Caitlin Moran - Calling Time on Booze Humor

Caitlin Moran and I are from the generation that normalised binge drinking and now women are paying the price. We bought a lie and now it's time to get honest.

I adore Caitlin Moran. Her book 'How to be a woman' woke me up from my feminist slumber (I'm a Women's studies grad).

I practically threw my book in the air with joy when she wrote:

"Do you have a vagina?

And do you want to be in charge of it?"

If you said 'yes' to both, then congratulations - you're a feminist!"

Brilliant.

Yes Caitlin I am a feminist! Moran is also brilliant on Twitter. There is more wit and wisdom in her 140 characters than there is in most books. I also adore her for her dedication to back combing and eyeliner. As my hairdresser once said to me, 'you can totally tell you were raised in the 80's.' I sometimes fantasize she is my cooler, big sister.

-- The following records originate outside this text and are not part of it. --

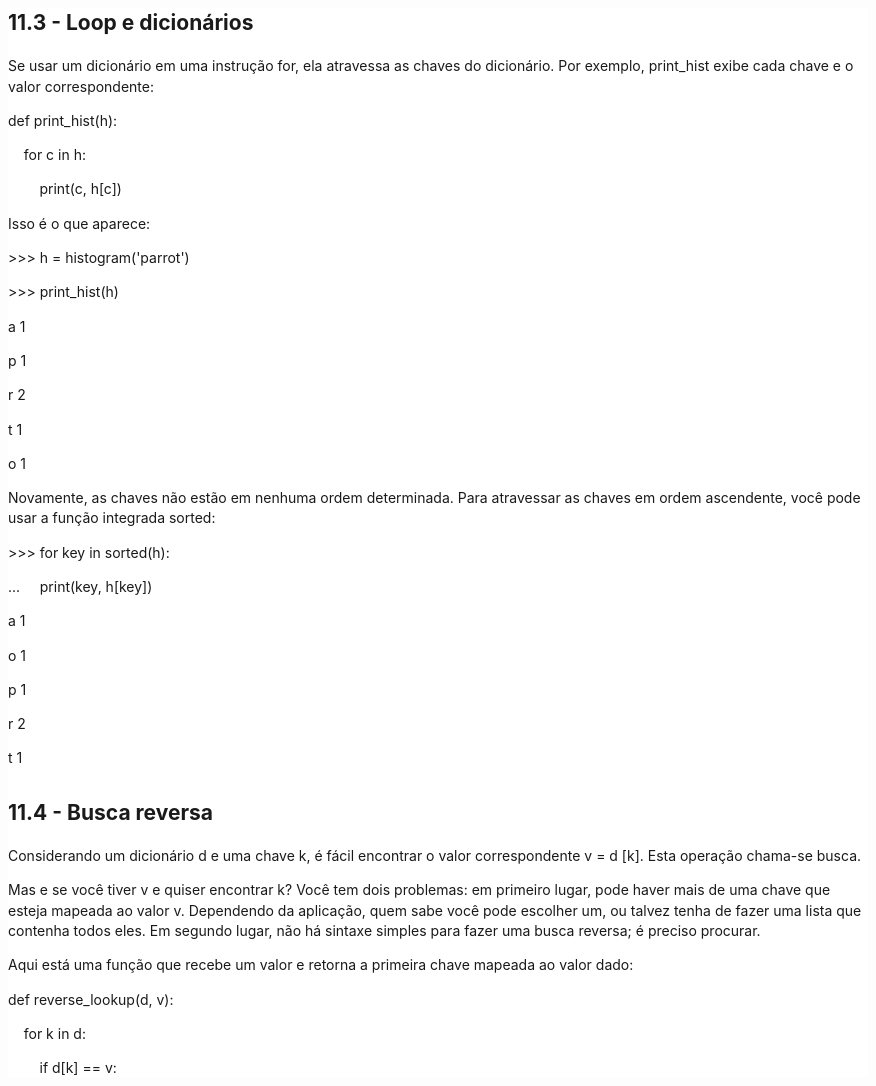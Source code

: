 ## 11.3 - Loop e dicionários

Se usar um dicionário em uma instrução for, ela atravessa as chaves do dicionário. Por exemplo, print\_hist exibe cada chave e o valor correspondente:

def print\_hist(h):

    for c in h:

        print(c, h\[c\])

Isso é o que aparece:

&gt;&gt;&gt; h = histogram('parrot')

&gt;&gt;&gt; print\_hist(h)

a 1

p 1

r 2

t 1

o 1

Novamente, as chaves não estão em nenhuma ordem determinada. Para atravessar as chaves em ordem ascendente, você pode usar a função integrada sorted:

&gt;&gt;&gt; for key in sorted(h):

...     print(key, h\[key\])

a 1

o 1

p 1

r 2

t 1

## 11.4 - Busca reversa

Considerando um dicionário d e uma chave k, é fácil encontrar o valor correspondente v = d \[k\]. Esta operação chama-se busca.

Mas e se você tiver v e quiser encontrar k? Você tem dois problemas: em primeiro lugar, pode haver mais de uma chave que esteja mapeada ao valor v. Dependendo da aplicação, quem sabe você pode escolher um, ou talvez tenha de fazer uma lista que contenha todos eles. Em segundo lugar, não há sintaxe simples para fazer uma busca reversa; é preciso procurar.

Aqui está uma função que recebe um valor e retorna a primeira chave mapeada ao valor dado:

def reverse\_lookup(d, v):

    for k in d:

        if d\[k\] == v:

Except she does one thing that really irks me.

It is her attitude towards binge drinking. Whenever Moran refers to drinking she always refers to getting drunk, pissed, sloshed and hung-over. She frequently recommends it as a pastime.

But she's joking. Right?

I'm the uptight one who is taking her humour too seriously.

She's kidding!!!!!!!!

Get over it!

Surely it's obvious that she doesn't mean it literally.

If she did drink the way she jokes she does, she would probably have lost her husband and children by now. She would no doubt be on anti-depressants and would feel 'low' most of the time. Her health would be in decline; she would have been hospitalized many times and quite possibly would have cirrhosis of the liver. Her career would most certainly be in serious trouble.

But don't worry, she's only joking! She doesn't really drink like that! No harm done.

But that's the bit that sadly isn't true. There is plenty of harm done, more than we are willing to face up to.

Great Britain has an enormous alcohol problem that we like to pretend is only affecting a small minority, when in fact it's causing untold damage in our society. Binge drinking is particularly damaging to young women. I'm talking about the rise in mental health problems like depression and anxiety, the impact on women's health, their careers and relationships, the knock their self-esteem takes when they behave in ways they don't recognize because they are drunk. The loss of productivity, the missed opportunities and wasted potential. The loss of authenticity.

It's the dishonesty around our binge drinking culture that bothers me. The entrenched belief that binge drinking is a harmless way to have fun. The cost of binge drinking is so high that this it is evidentially not the truth yet we still we persist with our delusional thinking. And sadly Caitlin Moran is colluding with this.

What I'd really love is for Caitlin to read this post and my previous ones about the normalizing of abnormal drinking and then ask her to consider what she is actually saying. Caitlin uses humor to get her point across to great affect. But the jokes and references to being drunk are just part of a bigger tapestry that maintains the delusion that abusive, abnormal drinking is fun and harmless. I have confidence in Caitlin that once this has been brought to her attention she might sit and have a little ponder...

I truly can't imagine anyone more wonderful to go down the pub with than her. I'd have a soda and she might have a G and T. We would then regale each other with our wit and wisdom (her more than me, obviously). It would make no difference that one of us drank and one of us didn't and it certainly wouldn't impact any fun we would have.

We women really need Caitlin Moran to stand up for us. She has a platform to say the things we can't say, she is shining her light on the issues that affect us. She has a voice that young women are listening to. She is making feminism relevant again. She is the feminist after all who makes it ok to love mascara and hairspray. I just also want her to be the feminist who understands the lethal effect alcohol abuse is having on young women and how she is part of it.

Caitlin Moran and I are from the generation that normalised binge drinking and now women are paying the price. We bought a lie and now it's time to get honest.

There are plenty of things to be funny about, but alcohol abuse can no longer be one of them.